EL miércoles tuve la oportunidad de escuchar al comisario Almunia describir con fina ironía el proceso de armonización de la política económica europea al que los entusiastas llaman federalización, los franceses gobierno económico y los ingleses cooperación reforzada. La música era bonita, pero el ruido de la pelea entre el presidente francés y la comisaria Redding sobre los gitanos rumanos no me dejaba oír nada y me venían a la cabeza las imágenes del fontanero polaco, aquel ser virtual que se cargó la Constitución Europea. Ayer escuché la rueda de prensa del presidente del Consejo, Van Rompuy, y tuve la misma sensación. Bellas palabras sobre la necesidad de mantener el momentum para vencer a los especuladores y salvar el euro, pero cuando esperaba oír los detalles escabrosos del nuevo Pacto de Estabilidad y Crecimiento —ya saben, esas minucias de si los países que incumplan perderán automáticamente los fondos de cohesión o el derecho de voto— descubrí que tendría que esperar al Consejo de Octubre. No es mucho tiempo, hemos tardado cinco años en darnos cuenta de que la reforma flexibilizadora de 2005 fue un error y diez en asumir que la Unión Monetaria nació coja. No es eso lo que me preocupa. Sino la sensación de que en Bruselas hablan otro idioma. Habiendo sido funcionario internacional, no seré yo quien critique a los eurócratas. Sé muy bien que hacen lo que pueden y son maestros en el arte de la persuasión y el disimulo. Persuasión ante los gobiernos nacionales para que miren más allá de sus interés electorales inmediatos, para ello no hay nada mejor que un buen susto, como hemos visto en el sorprendente caso de la conversión de Zapatero.
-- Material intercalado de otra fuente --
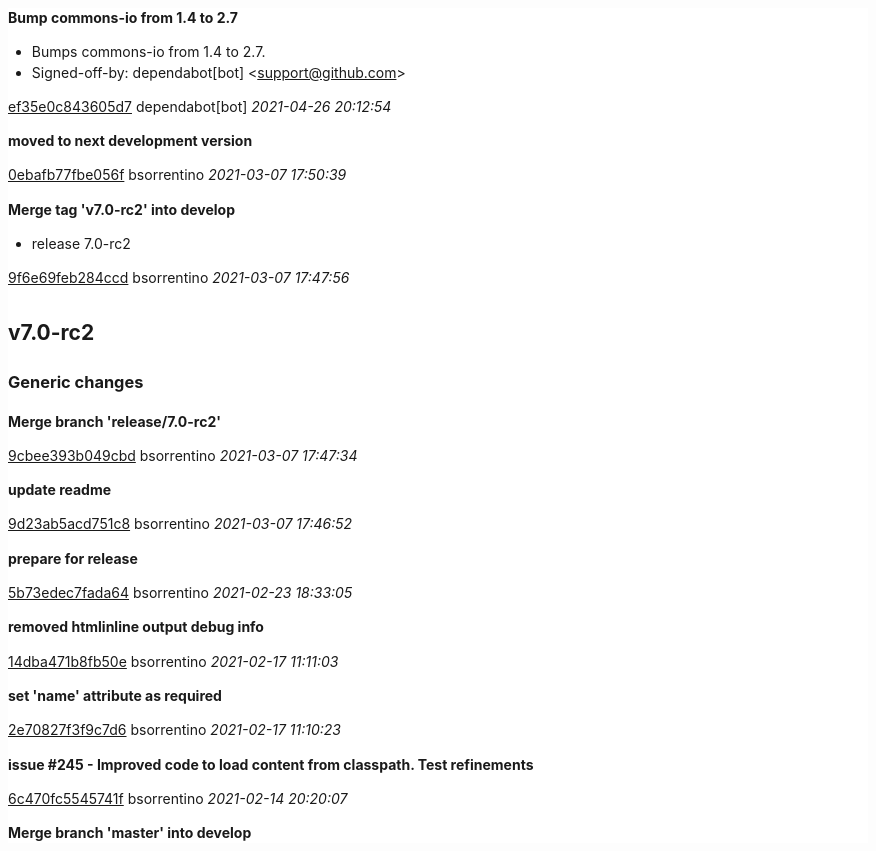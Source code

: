 **Bump commons-io from 1.4 to 2.7**

 * Bumps commons-io from 1.4 to 2.7.
 * Signed-off-by: dependabot[bot] &lt;support@github.com&gt;

[ef35e0c843605d7](https://github.com/bsorrentino/maven-confluence-plugin/commit/ef35e0c843605d7) dependabot[bot] *2021-04-26 20:12:54*

**moved to next development version**


[0ebafb77fbe056f](https://github.com/bsorrentino/maven-confluence-plugin/commit/0ebafb77fbe056f) bsorrentino *2021-03-07 17:50:39*

**Merge tag 'v7.0-rc2' into develop**

 * release 7.0-rc2

[9f6e69feb284ccd](https://github.com/bsorrentino/maven-confluence-plugin/commit/9f6e69feb284ccd) bsorrentino *2021-03-07 17:47:56*


## v7.0-rc2
### Generic changes

**Merge branch 'release/7.0-rc2'**


[9cbee393b049cbd](https://github.com/bsorrentino/maven-confluence-plugin/commit/9cbee393b049cbd) bsorrentino *2021-03-07 17:47:34*

**update readme**


[9d23ab5acd751c8](https://github.com/bsorrentino/maven-confluence-plugin/commit/9d23ab5acd751c8) bsorrentino *2021-03-07 17:46:52*

**prepare for release**


[5b73edec7fada64](https://github.com/bsorrentino/maven-confluence-plugin/commit/5b73edec7fada64) bsorrentino *2021-02-23 18:33:05*

**removed htmlinline output debug info**


[14dba471b8fb50e](https://github.com/bsorrentino/maven-confluence-plugin/commit/14dba471b8fb50e) bsorrentino *2021-02-17 11:11:03*

**set 'name' attribute as required**


[2e70827f3f9c7d6](https://github.com/bsorrentino/maven-confluence-plugin/commit/2e70827f3f9c7d6) bsorrentino *2021-02-17 11:10:23*

**issue #245 - Improved code to load content from classpath. Test refinements**


[6c470fc5545741f](https://github.com/bsorrentino/maven-confluence-plugin/commit/6c470fc5545741f) bsorrentino *2021-02-14 20:20:07*

**Merge branch 'master' into develop**
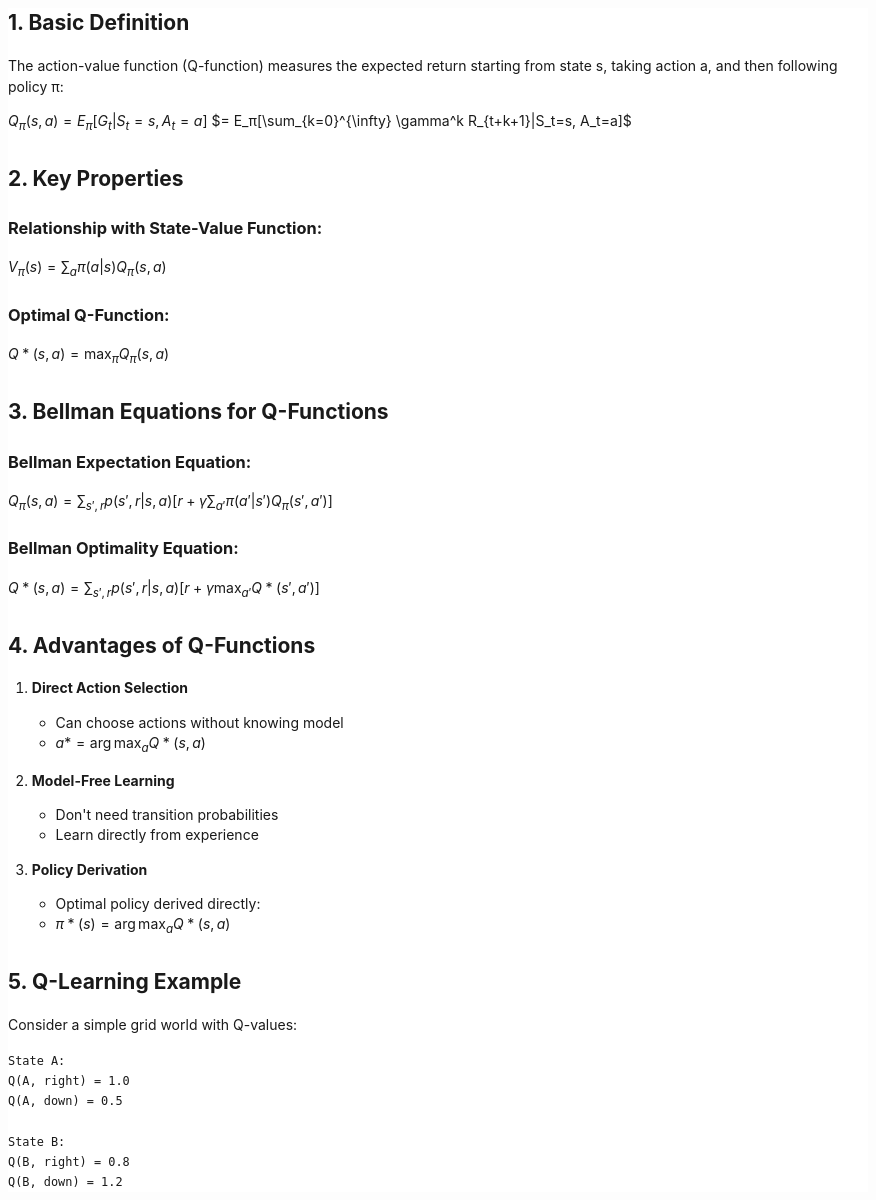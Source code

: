 ## 1. Basic Definition

The action-value function (Q-function) measures the expected return starting from state s, taking action a, and then
following policy π:

$Q_π(s,a) = E_π[G_t|S_t=s, A_t=a]$
$= E_π[\sum_{k=0}^{\infty} \gamma^k R_{t+k+1}|S_t=s, A_t=a]$

## 2. Key Properties

### Relationship with State-Value Function:

$V_π(s) = \sum_a π(a|s)Q_π(s,a)$

### Optimal Q-Function:

$Q*(s,a) = \max_π Q_π(s,a)$

## 3. Bellman Equations for Q-Functions

### Bellman Expectation Equation:

$Q_π(s,a) = \sum_{s',r} p(s',r|s,a)[r + \gamma \sum_{a'} π(a'|s')Q_π(s',a')]$

### Bellman Optimality Equation:

$Q*(s,a) = \sum_{s',r} p(s',r|s,a)[r + \gamma \max_{a'} Q*(s',a')]$

## 4. Advantages of Q-Functions

1. **Direct Action Selection**
    - Can choose actions without knowing model
    - $a* = \arg\max_a Q*(s,a)$

2. **Model-Free Learning**
    - Don't need transition probabilities
    - Learn directly from experience

3. **Policy Derivation**
    - Optimal policy derived directly:
    - $π*(s) = \arg\max_a Q*(s,a)$

## 5. Q-Learning Example

Consider a simple grid world with Q-values:

```textmate
State A:
Q(A, right) = 1.0
Q(A, down) = 0.5

State B:
Q(B, right) = 0.8
Q(B, down) = 1.2
```
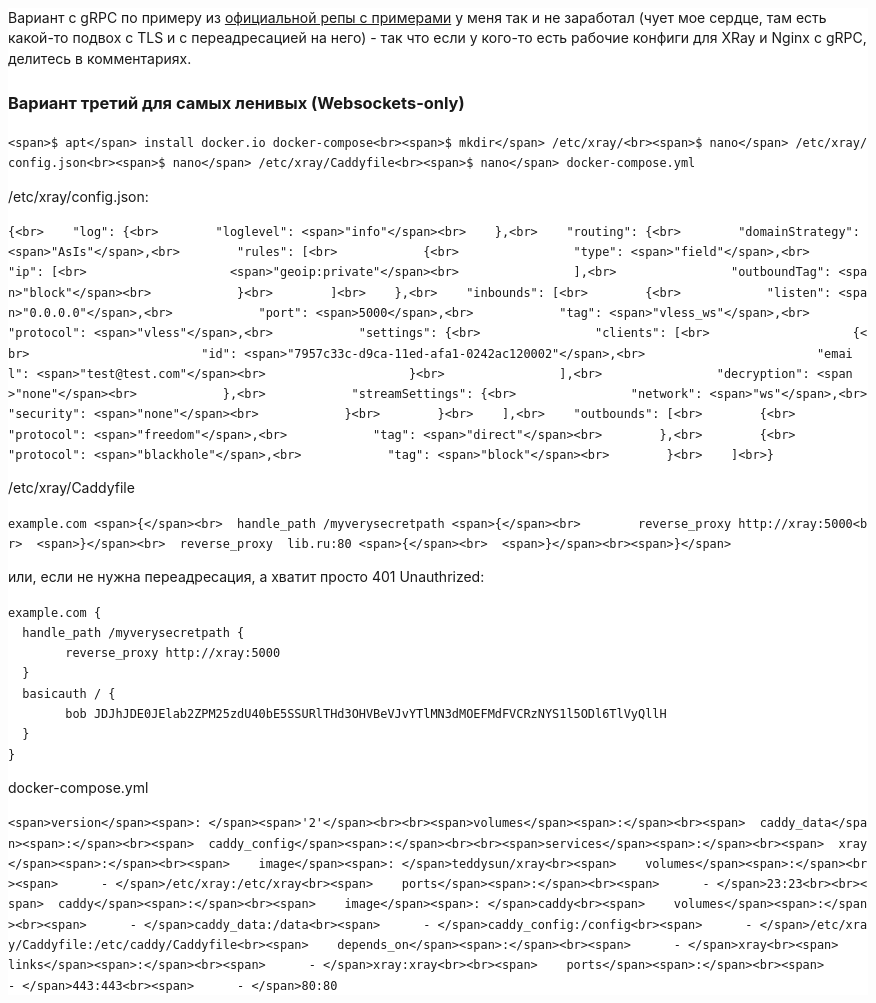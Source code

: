 Вариант с gRPC по примеру из [официальной репы с примерами](https://github.com/XTLS/Xray-examples/tree/main/VLESS-GRPC) у меня так и не заработал (чует мое сердце, там есть какой-то подвох с TLS и с переадресацией на него) - так что если у кого-то есть рабочие конфиги для XRay и Nginx с gRPC, делитесь в комментариях.

### Вариант третий для самых ленивых (Websockets-only)

```
<span>$ apt</span> install docker.io docker-compose<br><span>$ mkdir</span> /etc/xray/<br><span>$ nano</span> /etc/xray/config.json<br><span>$ nano</span> /etc/xray/Caddyfile<br><span>$ nano</span> docker-compose.yml
```

/etc/xray/config.json:

```
{<br>    "log": {<br>        "loglevel": <span>"info"</span><br>    },<br>    "routing": {<br>        "domainStrategy": <span>"AsIs"</span>,<br>        "rules": [<br>            {<br>                "type": <span>"field"</span>,<br>                "ip": [<br>                    <span>"geoip:private"</span><br>                ],<br>                "outboundTag": <span>"block"</span><br>            }<br>        ]<br>    },<br>    "inbounds": [<br>        {<br>            "listen": <span>"0.0.0.0"</span>,<br>            "port": <span>5000</span>,<br>            "tag": <span>"vless_ws"</span>,<br>            "protocol": <span>"vless"</span>,<br>            "settings": {<br>                "clients": [<br>                    {<br>                        "id": <span>"7957c33c-d9ca-11ed-afa1-0242ac120002"</span>,<br>                        "email": <span>"test@test.com"</span><br>                    }<br>                ],<br>                "decryption": <span>"none"</span><br>            },<br>            "streamSettings": {<br>                "network": <span>"ws"</span>,<br>                "security": <span>"none"</span><br>            }<br>        }<br>    ],<br>    "outbounds": [<br>        {<br>            "protocol": <span>"freedom"</span>,<br>            "tag": <span>"direct"</span><br>        },<br>        {<br>            "protocol": <span>"blackhole"</span>,<br>            "tag": <span>"block"</span><br>        }<br>    ]<br>}
```

/etc/xray/Caddyfile

```
example.com <span>{</span><br>  handle_path /myverysecretpath <span>{</span><br>        reverse_proxy http://xray:5000<br>  <span>}</span><br>  reverse_proxy  lib.ru:80 <span>{</span><br>  <span>}</span><br><span>}</span>
```

или, если не нужна переадресация, а хватит просто 401 Unauthrized:

```
example.com {
  handle_path /myverysecretpath {
        reverse_proxy http://xray:5000
  }
  basicauth / {
        bob JDJhJDE0JElab2ZPM25zdU40bE5SSURlTHd3OHVBeVJvYTlMN3dMOEFMdFVCRzNYS1l5ODl6TlVyQllH
  }
}
```
docker-compose.yml

```
<span>version</span><span>: </span><span>'2'</span><br><br><span>volumes</span><span>:</span><br><span>  caddy_data</span><span>:</span><br><span>  caddy_config</span><span>:</span><br><br><span>services</span><span>:</span><br><span>  xray</span><span>:</span><br><span>    image</span><span>: </span>teddysun/xray<br><span>    volumes</span><span>:</span><br><span>      - </span>/etc/xray:/etc/xray<br><span>    ports</span><span>:</span><br><span>      - </span>23:23<br><br><span>  caddy</span><span>:</span><br><span>    image</span><span>: </span>caddy<br><span>    volumes</span><span>:</span><br><span>      - </span>caddy_data:/data<br><span>      - </span>caddy_config:/config<br><span>      - </span>/etc/xray/Caddyfile:/etc/caddy/Caddyfile<br><span>    depends_on</span><span>:</span><br><span>      - </span>xray<br><span>    links</span><span>:</span><br><span>      - </span>xray:xray<br><br><span>    ports</span><span>:</span><br><span>      - </span>443:443<br><span>      - </span>80:80
```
Y disimulo ante la prensa y los mercados internacionales que las cosas progresan adecuadamente cuando el bloqueo es absoluto. Pero las palabras no son neutrales, interpretables a voluntad. La polisemia será un adorno de la oratoria socialista, pero Europa no puede ser como España, un concepto permanentemente discutido y discutible. O tal vez sí que diría un gallego, pero tiene un elevado coste en términos de credibilidad, legitimidad y presencia en el nuevo mundo global.
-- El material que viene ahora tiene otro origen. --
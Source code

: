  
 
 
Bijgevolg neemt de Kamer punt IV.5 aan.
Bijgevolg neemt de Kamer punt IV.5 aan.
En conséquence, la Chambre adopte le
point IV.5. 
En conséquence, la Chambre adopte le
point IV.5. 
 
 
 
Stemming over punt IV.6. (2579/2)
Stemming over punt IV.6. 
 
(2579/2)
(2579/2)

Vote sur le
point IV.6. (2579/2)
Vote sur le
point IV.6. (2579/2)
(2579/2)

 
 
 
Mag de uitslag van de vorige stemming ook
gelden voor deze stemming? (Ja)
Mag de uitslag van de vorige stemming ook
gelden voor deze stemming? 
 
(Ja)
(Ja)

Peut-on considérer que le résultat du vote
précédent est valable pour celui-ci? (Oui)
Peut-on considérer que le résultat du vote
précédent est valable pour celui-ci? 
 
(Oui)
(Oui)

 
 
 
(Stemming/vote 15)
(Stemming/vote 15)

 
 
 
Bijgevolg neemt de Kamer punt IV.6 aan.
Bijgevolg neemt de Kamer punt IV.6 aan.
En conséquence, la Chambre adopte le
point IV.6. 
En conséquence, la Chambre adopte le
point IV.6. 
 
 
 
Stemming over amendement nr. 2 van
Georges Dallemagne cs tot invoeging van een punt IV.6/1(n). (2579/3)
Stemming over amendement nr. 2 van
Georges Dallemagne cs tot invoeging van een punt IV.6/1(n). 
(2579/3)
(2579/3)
Europa está ante una tremenda encrucijada. O los países renuncian a su soberanía fiscal o el invento del euro naufraga. La primera opción, la preferida de tecnócratas, ilustrados y arbitristas varios, tiene serias implicaciones políticas no previstas ni de lejos en el Tratado de Lisboa. Si los Parlamentos nacionales no sirven ni para aprobar los presupuestos, se parecen cada vez más a un consejo consultivo de esos que adornan el mapa corporativo español como mecanismo de reparto del excedente y que algunos consideran necesario instrumento de legitimación social. Acaban regulando las cosas más absurdas para justificar su existencia. La segunda opción no es menos problemática. No soy partidario de las devaluaciones, nunca lo he sido, y menos aún de las cambios bruscos del régimen cambiario. Suponen una verdadera expropiación, quizás inevitable pero expropiación sin justiprecio al fin. Pero no es eso lo que más me asusta, sino que con el euro salte todo el entramado institucional y político que ha traído a este continente prosperidad económica y social sin precedente. Es una gran decisión con profundos efectos redistributivos. Ríanse ustedes del impuesto a los ricos. Una decisión que sin duda también marcará la vida de los catalanes durante al menos una generación. Es una cuestión que no se puede someter a elecciones, pero merece un debate público, unos líderes a la altura y un fuerte consenso. Ninguno de los tres aparece en el horizonte europeo ni español.